Methods: In 2023, 93 patients were recruited from four public hospitals in South Korea; 34 participants dropped out, resulting in a final sample of 59. Participants were 36 men and 23 women ranging from 37 to 96 years old. Participants had been diagnosed with cerebrovascular disease (37.3%), musculoskeletal disease (27.1%), respiratory disease (23.7%), and other chronic diseases (11.9%). Participants enrolled in liaison services received an information session and psychological counseling at admission, followed by an in-person or phone visit within 1 month of discharge. The General Health Questionnaire-12, Multidimensional Scale of Perceived Social Support, Attitudes Towards Seeking Professional Help Scale, European Health Literacy Survey Questionnaire, Physical Health Behavior Scale, and a researcher-developed assessment were used to assess depressive symptoms, social support, help-seeking behaviors, health literacy, health-promoting behaviors, and accessibility of resources before receiving the service and 1 and 3 months after discharge. Linear mixed modeling with a random intercept was used, controlling for sex, age, residential area, caregiver presence, and socioeconomic status.

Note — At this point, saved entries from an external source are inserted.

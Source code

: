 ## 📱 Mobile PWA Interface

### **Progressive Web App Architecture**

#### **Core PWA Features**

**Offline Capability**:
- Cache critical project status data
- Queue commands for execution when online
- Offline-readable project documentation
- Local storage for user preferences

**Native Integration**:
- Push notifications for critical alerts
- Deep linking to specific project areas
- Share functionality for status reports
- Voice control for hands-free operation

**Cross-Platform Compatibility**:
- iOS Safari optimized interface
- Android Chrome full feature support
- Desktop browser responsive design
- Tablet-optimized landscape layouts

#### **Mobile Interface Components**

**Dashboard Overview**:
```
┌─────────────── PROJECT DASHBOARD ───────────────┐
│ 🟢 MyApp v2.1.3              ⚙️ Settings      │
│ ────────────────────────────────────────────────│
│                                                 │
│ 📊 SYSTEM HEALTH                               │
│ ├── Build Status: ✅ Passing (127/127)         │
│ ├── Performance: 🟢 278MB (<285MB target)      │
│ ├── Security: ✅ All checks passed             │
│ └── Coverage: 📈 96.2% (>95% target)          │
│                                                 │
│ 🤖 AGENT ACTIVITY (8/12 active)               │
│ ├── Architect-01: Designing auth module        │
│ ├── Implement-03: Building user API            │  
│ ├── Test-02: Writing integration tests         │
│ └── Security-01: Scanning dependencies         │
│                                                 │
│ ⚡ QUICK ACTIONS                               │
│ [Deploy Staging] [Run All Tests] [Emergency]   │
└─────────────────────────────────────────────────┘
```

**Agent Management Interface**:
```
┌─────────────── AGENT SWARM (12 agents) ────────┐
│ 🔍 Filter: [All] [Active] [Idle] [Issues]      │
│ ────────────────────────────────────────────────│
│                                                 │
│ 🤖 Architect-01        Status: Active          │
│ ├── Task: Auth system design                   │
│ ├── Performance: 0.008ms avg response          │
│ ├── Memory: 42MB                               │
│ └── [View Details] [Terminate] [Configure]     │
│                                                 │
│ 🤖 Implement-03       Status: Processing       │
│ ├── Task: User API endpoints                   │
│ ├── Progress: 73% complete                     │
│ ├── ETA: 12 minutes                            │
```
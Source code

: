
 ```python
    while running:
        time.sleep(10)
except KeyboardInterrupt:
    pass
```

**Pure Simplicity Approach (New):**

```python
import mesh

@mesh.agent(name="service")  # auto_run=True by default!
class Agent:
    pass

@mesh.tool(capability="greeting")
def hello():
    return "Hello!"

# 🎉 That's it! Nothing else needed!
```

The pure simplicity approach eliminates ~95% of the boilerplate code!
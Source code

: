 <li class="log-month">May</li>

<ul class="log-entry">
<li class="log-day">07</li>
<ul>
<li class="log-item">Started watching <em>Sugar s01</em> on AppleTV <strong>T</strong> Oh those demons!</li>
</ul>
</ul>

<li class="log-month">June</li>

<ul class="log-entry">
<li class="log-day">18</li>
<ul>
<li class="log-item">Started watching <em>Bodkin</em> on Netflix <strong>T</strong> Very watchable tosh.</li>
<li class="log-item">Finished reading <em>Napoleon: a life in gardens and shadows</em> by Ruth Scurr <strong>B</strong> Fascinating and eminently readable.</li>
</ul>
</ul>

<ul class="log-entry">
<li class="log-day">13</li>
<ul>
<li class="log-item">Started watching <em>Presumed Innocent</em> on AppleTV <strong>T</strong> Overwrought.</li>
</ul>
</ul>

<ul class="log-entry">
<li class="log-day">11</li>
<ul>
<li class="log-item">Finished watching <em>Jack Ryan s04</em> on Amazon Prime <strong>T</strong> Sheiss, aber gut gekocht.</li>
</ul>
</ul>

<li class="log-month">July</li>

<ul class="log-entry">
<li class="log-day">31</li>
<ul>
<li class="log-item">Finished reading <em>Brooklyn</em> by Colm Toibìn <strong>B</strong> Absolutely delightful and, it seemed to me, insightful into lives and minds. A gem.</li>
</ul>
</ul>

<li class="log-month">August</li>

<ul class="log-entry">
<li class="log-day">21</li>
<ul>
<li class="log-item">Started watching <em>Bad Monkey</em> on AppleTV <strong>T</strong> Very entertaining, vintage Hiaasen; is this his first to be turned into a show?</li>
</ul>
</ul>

Results: Accessibility of community resources and help-seeking behaviors significantly improved from baseline to 1 month (B = 0.749, p < .001, d = .601; B = 0.322, p = .044, d = .235, respectively), and this change remained at 3 months (B = 0.814, p < .001, d = .598; B = 0.322, p = .044, d = .239). Social support, health literacy, and health-promoting behaviors had not changed significantly at 1 month, but they significantly improved from baseline to 3 months (B = 0.377, p = .039, d = .246; B = 0.452, p < .001, d = .438; B = 0.339, p = .002, d = .377). Depressive symptoms did not statistically significantly change.
Conclusions and Implications: This study confirmed the positive outcomes of liaison services among discharged patients. This highlights their potential to encourage individuals to access resources and support, alongside the need for more structured and continuous support to enhance self-care. Researchers should explore long-term outcomes and barriers that interfere with community transition among patients with chronic illness. Interdisciplinary teams in hospitals should collaborate with community-based social work agencies to provide accessible services to discharged patients. Such collaboration could enhance patients’ self-management and health-promoting behaviors, thereby strengthening the care system and ensuring continuity of care. Furthermore, social workers in hospital settings should develop tailored interventions based on their patients’ psychosocial needs, using interdisciplinary assessments from initial hospitalization through community transition.